Herr Eisenhauer hatte in seiner Stellungnahme angeführt, dass es gar nicht sicher sei, ob wirklich Windräder gebaut werden würden, nur weil das rechtlich grundsätzlich zulässig wäre. Der Standort sei wenig effizient, außerdem handle es sich bei den Flächen nicht um private Grundstücke, sondern städtische. Man könnte also wahrscheinlich weitere Vorgaben treffen, um den Bau zu verhindern. Darauf nahm Rebekka Schmitt-Illert Bezug:
Es ist genauso eine Verhinderungsplanung, wenn wir als Region nur unwirtschaftliche Flächen ausweisen und gleichzeitig besser geeignete zurückhalten. Kann man da noch von Solidarität und Gesamtverantwortung sprechen?
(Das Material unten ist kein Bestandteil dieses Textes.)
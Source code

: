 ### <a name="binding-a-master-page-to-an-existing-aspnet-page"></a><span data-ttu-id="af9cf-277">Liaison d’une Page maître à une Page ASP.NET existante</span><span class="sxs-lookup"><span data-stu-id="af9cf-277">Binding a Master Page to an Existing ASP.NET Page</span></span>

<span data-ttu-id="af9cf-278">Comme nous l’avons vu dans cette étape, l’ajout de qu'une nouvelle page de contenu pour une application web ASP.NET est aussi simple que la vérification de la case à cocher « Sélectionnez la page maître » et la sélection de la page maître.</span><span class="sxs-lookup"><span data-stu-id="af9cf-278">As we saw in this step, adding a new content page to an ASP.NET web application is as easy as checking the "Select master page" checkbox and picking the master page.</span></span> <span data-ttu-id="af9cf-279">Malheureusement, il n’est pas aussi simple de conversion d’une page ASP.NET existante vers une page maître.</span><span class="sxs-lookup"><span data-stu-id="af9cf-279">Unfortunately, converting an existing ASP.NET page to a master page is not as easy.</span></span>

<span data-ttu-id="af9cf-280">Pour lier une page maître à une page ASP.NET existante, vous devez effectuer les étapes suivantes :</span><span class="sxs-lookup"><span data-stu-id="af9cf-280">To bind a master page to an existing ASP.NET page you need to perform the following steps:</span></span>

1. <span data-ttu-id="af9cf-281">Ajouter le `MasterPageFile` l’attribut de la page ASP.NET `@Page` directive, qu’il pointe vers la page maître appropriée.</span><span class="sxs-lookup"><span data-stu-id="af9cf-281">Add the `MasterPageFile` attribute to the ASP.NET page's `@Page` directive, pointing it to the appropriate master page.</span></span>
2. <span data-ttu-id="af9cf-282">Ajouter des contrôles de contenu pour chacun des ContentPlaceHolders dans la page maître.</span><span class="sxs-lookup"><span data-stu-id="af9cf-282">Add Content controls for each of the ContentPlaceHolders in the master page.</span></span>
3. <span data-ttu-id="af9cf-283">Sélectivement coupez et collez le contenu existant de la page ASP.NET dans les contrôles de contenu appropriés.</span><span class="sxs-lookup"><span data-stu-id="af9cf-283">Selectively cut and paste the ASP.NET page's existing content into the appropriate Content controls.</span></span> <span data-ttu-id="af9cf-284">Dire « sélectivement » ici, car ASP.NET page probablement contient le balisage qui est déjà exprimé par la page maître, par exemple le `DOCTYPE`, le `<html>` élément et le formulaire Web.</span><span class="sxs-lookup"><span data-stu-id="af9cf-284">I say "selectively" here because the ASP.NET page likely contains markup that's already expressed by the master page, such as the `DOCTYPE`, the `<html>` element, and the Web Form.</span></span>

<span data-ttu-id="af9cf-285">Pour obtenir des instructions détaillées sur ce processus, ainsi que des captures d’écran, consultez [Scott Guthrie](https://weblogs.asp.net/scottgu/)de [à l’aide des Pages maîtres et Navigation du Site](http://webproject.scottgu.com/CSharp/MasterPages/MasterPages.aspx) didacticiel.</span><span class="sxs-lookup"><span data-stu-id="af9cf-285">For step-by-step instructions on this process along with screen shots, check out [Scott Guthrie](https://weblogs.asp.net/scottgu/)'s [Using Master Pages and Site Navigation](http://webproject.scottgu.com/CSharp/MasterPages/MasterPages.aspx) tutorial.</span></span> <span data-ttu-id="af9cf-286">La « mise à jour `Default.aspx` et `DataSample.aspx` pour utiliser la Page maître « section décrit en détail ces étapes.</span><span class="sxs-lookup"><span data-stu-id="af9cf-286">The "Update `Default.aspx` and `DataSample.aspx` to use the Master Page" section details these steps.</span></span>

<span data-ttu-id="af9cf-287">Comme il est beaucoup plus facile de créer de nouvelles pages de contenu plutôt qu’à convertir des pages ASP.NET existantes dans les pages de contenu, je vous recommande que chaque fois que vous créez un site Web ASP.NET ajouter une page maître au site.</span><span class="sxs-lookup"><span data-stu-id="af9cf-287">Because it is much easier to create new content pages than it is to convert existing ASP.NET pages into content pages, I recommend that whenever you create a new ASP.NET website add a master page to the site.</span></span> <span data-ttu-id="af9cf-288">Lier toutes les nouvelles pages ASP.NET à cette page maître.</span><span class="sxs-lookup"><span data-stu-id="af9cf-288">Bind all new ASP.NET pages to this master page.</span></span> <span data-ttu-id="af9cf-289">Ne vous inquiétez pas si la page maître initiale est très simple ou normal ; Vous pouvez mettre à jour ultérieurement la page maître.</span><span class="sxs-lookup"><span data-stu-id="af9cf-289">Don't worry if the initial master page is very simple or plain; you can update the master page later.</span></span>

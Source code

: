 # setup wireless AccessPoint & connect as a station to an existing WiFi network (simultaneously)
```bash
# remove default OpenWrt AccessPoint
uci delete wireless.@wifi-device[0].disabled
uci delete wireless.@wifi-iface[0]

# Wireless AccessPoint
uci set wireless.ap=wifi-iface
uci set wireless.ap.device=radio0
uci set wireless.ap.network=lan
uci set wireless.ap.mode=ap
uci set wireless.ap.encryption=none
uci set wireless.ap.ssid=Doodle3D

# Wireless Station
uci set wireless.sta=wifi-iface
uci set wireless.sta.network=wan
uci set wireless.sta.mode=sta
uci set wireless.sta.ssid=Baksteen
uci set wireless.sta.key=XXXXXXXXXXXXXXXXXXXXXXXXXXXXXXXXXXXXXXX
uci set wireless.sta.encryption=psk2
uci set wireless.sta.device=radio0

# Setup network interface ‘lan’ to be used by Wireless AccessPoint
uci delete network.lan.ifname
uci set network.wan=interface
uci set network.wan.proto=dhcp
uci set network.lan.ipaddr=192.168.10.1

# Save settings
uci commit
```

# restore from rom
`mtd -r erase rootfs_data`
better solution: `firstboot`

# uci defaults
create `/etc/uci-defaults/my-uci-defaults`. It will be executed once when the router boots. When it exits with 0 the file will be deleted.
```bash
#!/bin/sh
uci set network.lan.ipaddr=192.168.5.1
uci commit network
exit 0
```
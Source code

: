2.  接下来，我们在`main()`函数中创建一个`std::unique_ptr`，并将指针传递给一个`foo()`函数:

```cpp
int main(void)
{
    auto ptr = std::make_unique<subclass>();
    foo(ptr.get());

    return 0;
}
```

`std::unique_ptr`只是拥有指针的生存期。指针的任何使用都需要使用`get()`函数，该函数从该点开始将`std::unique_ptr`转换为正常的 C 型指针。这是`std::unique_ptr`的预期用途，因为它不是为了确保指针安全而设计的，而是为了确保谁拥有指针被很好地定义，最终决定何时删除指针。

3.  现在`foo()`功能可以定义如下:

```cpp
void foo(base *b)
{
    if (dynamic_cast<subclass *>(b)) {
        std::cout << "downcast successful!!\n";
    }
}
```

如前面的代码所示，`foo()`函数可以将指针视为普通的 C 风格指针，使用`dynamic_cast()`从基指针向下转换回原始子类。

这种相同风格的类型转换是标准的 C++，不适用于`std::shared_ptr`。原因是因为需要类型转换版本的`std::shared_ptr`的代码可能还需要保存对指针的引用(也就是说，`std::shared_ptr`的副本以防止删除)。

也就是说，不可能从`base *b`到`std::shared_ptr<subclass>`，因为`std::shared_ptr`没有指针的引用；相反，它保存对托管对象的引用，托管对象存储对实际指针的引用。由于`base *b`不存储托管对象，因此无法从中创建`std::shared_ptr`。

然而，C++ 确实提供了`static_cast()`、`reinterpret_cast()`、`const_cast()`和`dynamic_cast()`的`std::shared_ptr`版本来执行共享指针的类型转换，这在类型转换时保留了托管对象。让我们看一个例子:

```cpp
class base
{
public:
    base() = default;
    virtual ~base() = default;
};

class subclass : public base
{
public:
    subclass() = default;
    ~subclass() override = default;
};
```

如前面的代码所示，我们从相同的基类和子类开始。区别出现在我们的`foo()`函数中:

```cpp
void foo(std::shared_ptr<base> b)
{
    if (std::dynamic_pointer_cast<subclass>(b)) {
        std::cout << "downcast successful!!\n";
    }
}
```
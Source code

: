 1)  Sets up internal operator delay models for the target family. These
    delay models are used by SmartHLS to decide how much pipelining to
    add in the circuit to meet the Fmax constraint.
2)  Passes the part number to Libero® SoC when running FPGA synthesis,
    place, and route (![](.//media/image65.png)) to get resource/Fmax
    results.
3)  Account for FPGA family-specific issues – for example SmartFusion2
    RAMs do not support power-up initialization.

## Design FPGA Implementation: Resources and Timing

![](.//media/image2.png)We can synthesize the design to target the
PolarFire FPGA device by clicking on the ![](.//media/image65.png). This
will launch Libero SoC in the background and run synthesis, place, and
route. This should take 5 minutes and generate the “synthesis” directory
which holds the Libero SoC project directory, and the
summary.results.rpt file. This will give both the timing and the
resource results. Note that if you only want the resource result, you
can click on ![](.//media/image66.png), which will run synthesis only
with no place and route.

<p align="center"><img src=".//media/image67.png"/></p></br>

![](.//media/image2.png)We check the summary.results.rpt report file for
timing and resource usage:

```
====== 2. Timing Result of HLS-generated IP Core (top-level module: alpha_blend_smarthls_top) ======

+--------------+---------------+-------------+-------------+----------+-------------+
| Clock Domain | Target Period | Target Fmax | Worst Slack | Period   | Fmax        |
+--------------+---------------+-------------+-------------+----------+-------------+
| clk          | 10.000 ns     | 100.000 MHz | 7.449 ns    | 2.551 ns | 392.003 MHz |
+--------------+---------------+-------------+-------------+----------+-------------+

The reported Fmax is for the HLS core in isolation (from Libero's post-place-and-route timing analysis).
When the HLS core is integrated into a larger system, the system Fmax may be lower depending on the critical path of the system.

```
Letztendlich kam es nicht zu einer Abstimmung – Stadtrat Eisenhauer beantragte die Hebung in den Gemeinderat, wo nun erneut diskutiert und beraten werden soll. Im Ausschuss für Umwelt und Technik zeichnete sich zuvor ab, dass bei Gegenstimmen von CDU, Mannheimer Liste, ALFA und FDP keine Mehrheit für den Vorschlag der Verwaltung zustande kommen würde und das Gremium somit ein negatives Votum ausgesprochen hätte.
Absurde Lage
Insgesamt ist das komplexe Thema Windkraft nur sehr schwierig zu vermitteln – die Rechtslage bringt (nicht nur) die Stadt Mannheim in ein Dilemma. Denn nach sorgfältiger Prüfung der Verwaltung ist der offenbar ziemlich eindeutige Befund, dass Windkraftanlagen eigentlich nirgendwo in Mannheim wirklich Sinn machen. Nun trifft es womöglich ein Naherholungsgebiet. Umweltschutz und Klimaschutz stehen sich diametral gegenüber – da soll noch einer verstehen.
Anderen Gemeinden und Kommunen geht es ähnlich. Dennoch sind sie dazu verpflichtet, Flächen auszuweisen oder eine völlig unkontrollierbare Bebauung in Kauf nehmen müssen. Stadtrat Volker Beisel kommentierte in der Sitzung, dass an der Energiewende kein Weg vorbeiführe und alle Akteure Verantwortung übernehmen müssten – deshalb solle man aber nicht ohne Sinn und Verstand überall Windkraftanlagen bauen und selbst dort, wo es sich nicht lohne.
Aus Sicht der Redaktion gleicht das Prozedere einer Farce: Entweder weist Mannheim gar keine Flächen aus und leistet somit keinen Beitrag zur Energiewende. Oder Mannheim weist notgedrungen Flächen aus, auf denen sich Windkraft nicht lohnt und setzt alles daran, dass diese Flächen nicht bebaut werden – und leistet somit ebenfalls keinen wirklichen Beitrag zur Energiewende. Der Stadt kann man aber kaum einen Vorwurf machen: Denn offenbar gibt es ganz einfach keine geeigneten Flächen in Mannheim.